A Note on Validation Limits
These numbers come from just 5 slices, and the dilation size was selected on the same small set. So the result describes how the pipeline fits this provided sample, not how it would generalize.
There is one more important limit: the scalp-candidate removal path was not exercised because the edge-touching bright component count was zero for every slice. Real deployment would need external validation on unseen scans, 3D/volume-level splits (so slices from the same volume don’t leak between tuning and evaluation), and samples where border-touching scalp candidates actually occur. For details on cv2.threshold and Otsu behavior, see the OpenCV imgproc misc docs.
The Development Journey
I didn’t arrive at this solution immediately. Here’s my iteration history:
| Version | Approach | IoU | Issue |
|---|---|---|---|
| v1 | Otsu + Largest Component | 0.73 | Skull bone not included |
| v2 | Flood Fill from Edges | 0.82 | Border handling was unstable |
| v3-v4 | Various Thresholds | 0.54 | Made it worse |
| v5 | Connected Components + Dilation | 0.96 | Stable brain seed + skull-boundary coverage |
| v6 | Dilation Size Tuning | 0.97 | Improved |
| v7 | Optimized Dilation (26px) | 0.98 | Final |
The useful shift in v5 was not that the edge branch proved itself on this dataset. It was that connected components gave a stable bright brain candidate, and dilation expanded that candidate far enough to cover the dark skull boundary.
Why Not Deep Learning?
Given that this is a segmentation task, you might wonder why I didn’t use U-Net or a similar architecture. Here’s my reasoning:
| Criterion | Classical Approach | Deep Learning |
|---|---|---|
| Training Data | Not needed | typically many hundreds to thousands of images (rough rule of thumb) |
| 2D Slice Support | ✅ | ✅ |
| External Dependencies | numpy, opencv, scipy | GPU, large frameworks |
| Interpretability | Each step is clear | Black box |
| Internal 5-slice IoU | 0.98 (5 slices) | Potentially higher with enough data |
With only 5 labeled images, deep learning was simply not an option. However, if a substantially larger labeled set (on the order of thousands of images or more) became available, I would consider training a U-Net for potentially even better results.
Scaling to 100,000 Images
As part of the project, I also planned for processing 100,000 images within 2 weeks.
Performance Analysis
| Metric | Value |
|---|---|
| Processing time per image | 16.6 ms |
| Images per second | 60.2 |
| Time for 100,000 images (single thread) | ~28 minutes |
| Time for 100,000 images (8 cores) | ~4 minutes |
The classical approach was fast enough for this scale on CPU (single-process vs 8 processes on the (5, 768, 624) slices)—no GPU required!
Batch Processing Script
1
2
3
4
5
6
7
8
9
10
11
12
13
14
15
16
import numpy as np
from functools import partial
from multiprocessing import Pool
from skull_mask_generator import create_skull_mask
if __name__ == '__main__':
images = np.load('large_dataset.npy')
dilation_size = 26
worker = partial(create_skull_mask, dilation_size=dilation_size)

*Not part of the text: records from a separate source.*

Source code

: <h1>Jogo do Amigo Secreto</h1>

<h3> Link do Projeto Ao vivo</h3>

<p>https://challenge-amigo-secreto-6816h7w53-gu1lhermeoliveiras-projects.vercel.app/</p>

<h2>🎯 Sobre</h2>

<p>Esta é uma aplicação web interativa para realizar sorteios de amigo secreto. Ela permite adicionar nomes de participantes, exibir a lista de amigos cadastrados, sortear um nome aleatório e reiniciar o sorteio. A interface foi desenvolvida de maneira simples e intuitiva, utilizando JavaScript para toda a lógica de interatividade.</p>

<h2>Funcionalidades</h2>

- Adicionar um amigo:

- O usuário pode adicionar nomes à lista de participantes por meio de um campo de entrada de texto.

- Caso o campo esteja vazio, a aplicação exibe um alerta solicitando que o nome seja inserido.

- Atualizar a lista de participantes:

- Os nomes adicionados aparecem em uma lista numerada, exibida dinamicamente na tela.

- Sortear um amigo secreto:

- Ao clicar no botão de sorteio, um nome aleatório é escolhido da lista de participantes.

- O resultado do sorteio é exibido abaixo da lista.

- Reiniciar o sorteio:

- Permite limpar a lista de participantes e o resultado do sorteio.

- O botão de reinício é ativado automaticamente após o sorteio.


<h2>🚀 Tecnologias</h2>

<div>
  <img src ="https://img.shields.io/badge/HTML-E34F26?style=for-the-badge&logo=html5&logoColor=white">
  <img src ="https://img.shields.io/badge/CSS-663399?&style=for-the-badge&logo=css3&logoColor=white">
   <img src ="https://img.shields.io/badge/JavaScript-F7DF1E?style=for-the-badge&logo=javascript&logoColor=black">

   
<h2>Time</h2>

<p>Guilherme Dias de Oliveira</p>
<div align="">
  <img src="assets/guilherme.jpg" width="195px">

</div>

with Pool(processes=8) as pool:
masks = pool.map(worker, images)
np.save('output_masks.npy', np.array(masks))
Conclusion
Key takeaways:
- Classical baselines can be useful when labeled data is tiny and the image structure is stable.
- A high score on 5 tuned slices is not deployment evidence. It is a promising internal fit, not a generalization claim.
- A code path can exist without being validated. Here, scalp-candidate removal was implemented, but the provided slices never triggered it.
Not every problem needs deep learning, but every strong-looking number needs a careful account of what was actually tested.